Recent visitors to the Colosseum recommend getting a tour guide, as it offers more context and a richer experience overall, rather than simply viewing the structure. Also, night tours are a great way to beat the long lines and crowds.
Arch of Constantine
Known in Italian as Arco di Costantino, the largest triumphal arch in Rome is also a great photo opportunity! It’s is situated between the Colosseum and the Palatine Hill. It was erected and dedicated in the year 315 by the Roman Senate to commemorate Constantine I’s victory over Marcus Aurelius Valerius Maxentius at the Battle of Milvian Bridge in 312.

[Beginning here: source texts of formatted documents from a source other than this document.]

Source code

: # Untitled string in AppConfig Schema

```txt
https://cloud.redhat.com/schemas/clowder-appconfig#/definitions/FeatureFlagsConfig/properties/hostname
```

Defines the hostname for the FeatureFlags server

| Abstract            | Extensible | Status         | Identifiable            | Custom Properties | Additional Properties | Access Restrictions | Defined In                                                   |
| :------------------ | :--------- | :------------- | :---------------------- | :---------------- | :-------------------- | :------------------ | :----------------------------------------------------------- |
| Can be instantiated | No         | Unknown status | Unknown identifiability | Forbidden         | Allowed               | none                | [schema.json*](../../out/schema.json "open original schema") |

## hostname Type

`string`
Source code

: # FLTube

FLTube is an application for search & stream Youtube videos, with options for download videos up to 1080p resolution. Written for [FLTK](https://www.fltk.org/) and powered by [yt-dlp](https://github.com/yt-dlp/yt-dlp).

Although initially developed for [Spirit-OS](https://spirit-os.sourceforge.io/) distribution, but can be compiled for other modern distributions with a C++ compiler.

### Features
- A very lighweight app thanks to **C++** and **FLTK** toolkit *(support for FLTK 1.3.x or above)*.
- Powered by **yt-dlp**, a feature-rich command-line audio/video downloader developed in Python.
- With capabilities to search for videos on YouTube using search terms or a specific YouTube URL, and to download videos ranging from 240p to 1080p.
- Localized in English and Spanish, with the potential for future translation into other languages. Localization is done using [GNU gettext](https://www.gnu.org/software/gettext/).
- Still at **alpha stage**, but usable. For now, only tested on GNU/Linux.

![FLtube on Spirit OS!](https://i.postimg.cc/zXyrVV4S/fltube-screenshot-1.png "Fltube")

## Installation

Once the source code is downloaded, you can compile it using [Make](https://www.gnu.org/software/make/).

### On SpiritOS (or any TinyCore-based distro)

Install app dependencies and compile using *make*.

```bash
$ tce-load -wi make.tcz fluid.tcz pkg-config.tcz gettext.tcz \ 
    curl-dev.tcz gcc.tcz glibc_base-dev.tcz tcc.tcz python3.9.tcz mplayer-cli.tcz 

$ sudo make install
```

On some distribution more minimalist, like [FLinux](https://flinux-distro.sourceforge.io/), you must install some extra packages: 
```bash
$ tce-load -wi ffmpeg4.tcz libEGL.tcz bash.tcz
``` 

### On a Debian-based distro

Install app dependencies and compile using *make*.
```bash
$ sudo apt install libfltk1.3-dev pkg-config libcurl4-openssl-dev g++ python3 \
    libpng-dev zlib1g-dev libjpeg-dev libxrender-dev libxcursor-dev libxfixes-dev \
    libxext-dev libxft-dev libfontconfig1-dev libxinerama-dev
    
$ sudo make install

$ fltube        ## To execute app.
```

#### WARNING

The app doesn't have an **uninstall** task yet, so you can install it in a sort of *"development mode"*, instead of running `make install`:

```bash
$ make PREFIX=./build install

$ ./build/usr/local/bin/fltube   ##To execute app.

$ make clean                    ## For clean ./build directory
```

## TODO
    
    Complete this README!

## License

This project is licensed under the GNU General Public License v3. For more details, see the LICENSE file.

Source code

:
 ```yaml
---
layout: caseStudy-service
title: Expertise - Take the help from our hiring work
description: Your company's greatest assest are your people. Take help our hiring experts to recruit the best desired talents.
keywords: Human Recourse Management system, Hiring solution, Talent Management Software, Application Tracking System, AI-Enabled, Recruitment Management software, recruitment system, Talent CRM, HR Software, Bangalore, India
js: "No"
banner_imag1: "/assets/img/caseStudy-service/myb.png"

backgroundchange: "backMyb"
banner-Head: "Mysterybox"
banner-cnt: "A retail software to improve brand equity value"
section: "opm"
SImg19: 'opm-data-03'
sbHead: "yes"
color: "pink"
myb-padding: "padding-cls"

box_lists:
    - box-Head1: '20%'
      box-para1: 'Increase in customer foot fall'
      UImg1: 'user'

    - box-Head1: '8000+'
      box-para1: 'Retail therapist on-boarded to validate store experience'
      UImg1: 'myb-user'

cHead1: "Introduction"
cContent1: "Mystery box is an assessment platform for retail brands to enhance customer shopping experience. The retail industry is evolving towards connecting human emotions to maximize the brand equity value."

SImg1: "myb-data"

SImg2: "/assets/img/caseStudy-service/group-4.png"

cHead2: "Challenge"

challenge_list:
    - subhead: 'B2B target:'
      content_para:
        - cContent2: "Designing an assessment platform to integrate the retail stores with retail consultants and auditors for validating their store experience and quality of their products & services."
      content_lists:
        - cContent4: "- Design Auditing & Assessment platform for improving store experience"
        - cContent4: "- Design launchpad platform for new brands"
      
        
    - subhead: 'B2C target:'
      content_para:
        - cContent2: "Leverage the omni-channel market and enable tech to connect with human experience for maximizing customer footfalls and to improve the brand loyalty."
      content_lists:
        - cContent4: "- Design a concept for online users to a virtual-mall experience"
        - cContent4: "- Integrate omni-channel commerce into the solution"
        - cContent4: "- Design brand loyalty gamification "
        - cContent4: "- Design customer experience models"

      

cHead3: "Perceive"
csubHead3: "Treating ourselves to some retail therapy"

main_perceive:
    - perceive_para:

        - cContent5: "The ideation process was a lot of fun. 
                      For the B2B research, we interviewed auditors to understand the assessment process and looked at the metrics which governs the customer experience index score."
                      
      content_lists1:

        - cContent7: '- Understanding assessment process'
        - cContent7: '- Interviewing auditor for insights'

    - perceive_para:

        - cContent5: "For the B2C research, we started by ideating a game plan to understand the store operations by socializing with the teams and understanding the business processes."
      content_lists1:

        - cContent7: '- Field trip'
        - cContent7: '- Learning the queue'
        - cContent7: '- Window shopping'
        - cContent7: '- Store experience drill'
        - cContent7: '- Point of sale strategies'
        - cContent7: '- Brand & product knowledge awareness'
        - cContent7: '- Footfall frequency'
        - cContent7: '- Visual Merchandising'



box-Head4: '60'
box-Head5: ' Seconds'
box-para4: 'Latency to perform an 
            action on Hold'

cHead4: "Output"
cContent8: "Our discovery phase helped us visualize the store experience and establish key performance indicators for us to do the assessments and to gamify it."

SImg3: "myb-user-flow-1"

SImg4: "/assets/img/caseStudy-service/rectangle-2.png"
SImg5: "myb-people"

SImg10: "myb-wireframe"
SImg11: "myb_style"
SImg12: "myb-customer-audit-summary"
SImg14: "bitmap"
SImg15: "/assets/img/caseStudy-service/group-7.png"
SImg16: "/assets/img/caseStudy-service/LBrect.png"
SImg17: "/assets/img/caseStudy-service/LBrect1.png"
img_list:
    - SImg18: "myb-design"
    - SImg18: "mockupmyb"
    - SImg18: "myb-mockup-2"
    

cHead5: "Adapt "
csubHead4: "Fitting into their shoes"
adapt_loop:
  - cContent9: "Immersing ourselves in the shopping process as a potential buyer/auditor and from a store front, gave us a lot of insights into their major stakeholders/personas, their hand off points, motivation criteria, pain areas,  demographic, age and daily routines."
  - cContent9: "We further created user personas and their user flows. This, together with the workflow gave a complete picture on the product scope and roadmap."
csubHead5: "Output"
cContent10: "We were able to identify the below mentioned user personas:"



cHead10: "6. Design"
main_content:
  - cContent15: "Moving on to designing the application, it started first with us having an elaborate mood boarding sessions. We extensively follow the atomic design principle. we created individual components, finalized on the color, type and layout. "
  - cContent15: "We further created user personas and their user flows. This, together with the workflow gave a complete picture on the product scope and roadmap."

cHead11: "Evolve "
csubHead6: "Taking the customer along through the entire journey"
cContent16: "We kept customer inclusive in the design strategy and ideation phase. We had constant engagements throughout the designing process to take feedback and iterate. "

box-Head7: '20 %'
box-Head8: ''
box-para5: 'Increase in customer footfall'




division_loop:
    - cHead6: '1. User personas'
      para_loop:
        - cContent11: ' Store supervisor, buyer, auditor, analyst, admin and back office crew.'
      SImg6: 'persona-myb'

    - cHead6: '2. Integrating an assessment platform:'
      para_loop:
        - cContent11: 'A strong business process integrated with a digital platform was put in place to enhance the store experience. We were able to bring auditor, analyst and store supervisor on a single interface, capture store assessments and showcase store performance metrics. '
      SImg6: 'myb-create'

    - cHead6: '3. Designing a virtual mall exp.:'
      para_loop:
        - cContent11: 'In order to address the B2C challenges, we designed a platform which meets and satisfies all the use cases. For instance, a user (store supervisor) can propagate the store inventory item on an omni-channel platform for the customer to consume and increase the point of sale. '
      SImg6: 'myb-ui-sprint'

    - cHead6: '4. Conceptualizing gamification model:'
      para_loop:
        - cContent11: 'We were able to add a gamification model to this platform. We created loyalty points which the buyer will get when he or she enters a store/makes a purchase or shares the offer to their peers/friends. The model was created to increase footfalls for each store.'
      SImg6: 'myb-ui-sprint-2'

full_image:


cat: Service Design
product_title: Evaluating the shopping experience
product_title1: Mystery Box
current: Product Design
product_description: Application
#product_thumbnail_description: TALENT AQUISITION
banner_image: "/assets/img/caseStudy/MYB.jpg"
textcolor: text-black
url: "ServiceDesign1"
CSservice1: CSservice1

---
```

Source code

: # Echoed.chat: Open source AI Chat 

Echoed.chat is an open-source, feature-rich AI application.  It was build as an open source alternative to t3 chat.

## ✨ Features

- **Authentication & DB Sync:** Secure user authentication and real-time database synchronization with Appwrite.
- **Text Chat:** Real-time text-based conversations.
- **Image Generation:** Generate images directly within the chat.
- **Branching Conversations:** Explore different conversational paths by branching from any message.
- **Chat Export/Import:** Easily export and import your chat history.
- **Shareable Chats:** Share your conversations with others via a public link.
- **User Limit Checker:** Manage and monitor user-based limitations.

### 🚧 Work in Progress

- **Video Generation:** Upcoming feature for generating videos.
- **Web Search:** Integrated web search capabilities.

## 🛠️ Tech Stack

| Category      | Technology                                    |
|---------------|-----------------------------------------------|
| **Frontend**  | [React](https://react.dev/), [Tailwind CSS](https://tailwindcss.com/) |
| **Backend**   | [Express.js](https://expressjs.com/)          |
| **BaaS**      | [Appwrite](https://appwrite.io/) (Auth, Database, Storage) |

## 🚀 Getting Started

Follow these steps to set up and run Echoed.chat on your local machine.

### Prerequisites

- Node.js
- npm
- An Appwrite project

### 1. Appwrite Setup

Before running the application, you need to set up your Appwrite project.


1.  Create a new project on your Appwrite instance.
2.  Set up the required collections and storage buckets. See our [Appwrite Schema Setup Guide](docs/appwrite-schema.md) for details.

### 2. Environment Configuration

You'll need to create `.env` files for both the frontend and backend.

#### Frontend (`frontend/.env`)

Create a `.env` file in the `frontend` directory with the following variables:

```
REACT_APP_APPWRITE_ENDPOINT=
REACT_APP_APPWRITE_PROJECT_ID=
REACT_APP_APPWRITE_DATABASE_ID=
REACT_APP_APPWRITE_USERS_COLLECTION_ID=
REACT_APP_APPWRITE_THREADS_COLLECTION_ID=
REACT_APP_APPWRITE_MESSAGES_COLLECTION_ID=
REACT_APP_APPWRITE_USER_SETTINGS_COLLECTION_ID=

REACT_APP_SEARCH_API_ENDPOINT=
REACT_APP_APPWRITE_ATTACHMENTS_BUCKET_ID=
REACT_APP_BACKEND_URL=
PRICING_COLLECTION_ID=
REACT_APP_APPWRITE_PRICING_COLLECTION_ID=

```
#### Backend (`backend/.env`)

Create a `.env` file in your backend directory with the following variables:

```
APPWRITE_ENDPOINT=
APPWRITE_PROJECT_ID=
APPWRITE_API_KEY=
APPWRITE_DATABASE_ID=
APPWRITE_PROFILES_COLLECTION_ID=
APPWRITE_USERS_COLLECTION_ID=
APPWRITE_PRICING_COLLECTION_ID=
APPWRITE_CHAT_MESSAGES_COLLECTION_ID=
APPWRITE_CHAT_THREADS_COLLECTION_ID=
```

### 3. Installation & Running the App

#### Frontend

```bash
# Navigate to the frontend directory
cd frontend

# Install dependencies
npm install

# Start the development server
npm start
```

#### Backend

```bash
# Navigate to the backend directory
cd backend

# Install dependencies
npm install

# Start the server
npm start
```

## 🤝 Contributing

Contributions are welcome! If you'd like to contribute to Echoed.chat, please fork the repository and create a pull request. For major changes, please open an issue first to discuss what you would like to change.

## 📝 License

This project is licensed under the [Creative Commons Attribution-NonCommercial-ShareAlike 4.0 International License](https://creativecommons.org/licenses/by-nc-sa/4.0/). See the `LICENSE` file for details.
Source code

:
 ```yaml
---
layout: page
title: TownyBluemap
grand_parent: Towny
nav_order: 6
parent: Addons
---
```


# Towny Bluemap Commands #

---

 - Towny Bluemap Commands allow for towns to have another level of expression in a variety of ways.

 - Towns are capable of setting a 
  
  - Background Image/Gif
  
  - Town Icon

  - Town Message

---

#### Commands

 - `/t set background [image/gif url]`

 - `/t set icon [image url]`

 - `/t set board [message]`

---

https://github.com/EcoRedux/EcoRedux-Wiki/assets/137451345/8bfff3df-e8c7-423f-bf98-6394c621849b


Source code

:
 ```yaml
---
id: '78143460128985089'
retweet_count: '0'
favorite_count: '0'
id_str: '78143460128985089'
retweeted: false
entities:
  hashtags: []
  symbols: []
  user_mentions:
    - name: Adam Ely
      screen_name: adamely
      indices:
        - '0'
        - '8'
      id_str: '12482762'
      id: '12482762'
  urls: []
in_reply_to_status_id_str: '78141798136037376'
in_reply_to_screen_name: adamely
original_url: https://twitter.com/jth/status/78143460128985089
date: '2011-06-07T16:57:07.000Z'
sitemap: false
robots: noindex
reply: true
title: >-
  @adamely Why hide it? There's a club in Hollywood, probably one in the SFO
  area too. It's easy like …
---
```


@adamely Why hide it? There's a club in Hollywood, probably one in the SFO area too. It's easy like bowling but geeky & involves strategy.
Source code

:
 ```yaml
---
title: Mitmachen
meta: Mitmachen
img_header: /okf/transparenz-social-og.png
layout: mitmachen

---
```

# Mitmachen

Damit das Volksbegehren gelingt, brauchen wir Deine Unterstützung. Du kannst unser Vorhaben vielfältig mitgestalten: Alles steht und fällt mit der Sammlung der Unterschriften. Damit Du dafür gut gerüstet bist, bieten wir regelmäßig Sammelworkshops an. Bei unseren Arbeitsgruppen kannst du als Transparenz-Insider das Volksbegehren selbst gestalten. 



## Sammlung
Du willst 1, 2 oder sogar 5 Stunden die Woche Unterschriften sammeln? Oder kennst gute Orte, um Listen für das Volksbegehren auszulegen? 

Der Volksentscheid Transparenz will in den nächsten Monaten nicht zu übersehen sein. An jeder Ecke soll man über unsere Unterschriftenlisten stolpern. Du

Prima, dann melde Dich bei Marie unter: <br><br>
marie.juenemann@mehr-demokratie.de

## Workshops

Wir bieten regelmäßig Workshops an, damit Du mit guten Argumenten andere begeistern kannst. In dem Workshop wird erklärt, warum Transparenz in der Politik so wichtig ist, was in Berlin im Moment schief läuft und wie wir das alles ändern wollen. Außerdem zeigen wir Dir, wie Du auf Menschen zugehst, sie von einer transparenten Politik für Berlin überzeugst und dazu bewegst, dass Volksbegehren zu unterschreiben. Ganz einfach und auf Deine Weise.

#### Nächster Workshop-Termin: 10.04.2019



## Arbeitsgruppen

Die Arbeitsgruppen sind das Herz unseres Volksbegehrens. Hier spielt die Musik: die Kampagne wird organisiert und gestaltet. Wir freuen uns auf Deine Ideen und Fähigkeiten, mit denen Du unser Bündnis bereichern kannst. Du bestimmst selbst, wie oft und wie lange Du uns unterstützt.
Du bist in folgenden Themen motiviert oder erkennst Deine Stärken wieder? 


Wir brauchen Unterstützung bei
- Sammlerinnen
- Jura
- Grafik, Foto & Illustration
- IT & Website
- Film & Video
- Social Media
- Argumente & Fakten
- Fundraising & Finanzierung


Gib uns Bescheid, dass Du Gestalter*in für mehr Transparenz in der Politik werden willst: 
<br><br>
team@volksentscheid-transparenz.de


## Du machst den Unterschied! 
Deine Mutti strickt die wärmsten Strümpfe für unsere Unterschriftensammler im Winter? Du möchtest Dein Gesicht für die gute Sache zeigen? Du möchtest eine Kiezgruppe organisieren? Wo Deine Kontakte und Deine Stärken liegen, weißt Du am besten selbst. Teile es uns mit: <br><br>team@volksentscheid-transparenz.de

In ancient times, the Roman Forum was the center of city life, hosting festivals, celebrations, funerals and rituals. It eventually fell to waste around the 8th century and remained that way until early 20th century excavations. Guided or audio tours are recommended for information about Ancient Rome’s most important structures. The Forum includes shrines, government houses and monuments, including the Arch of Septimius Severus, the Temple of Saturn, the Arch of Titus and the House of the Vestal Virgins. At the end of your tour, climb to the top of Palatine Hill for sweeping views of the city.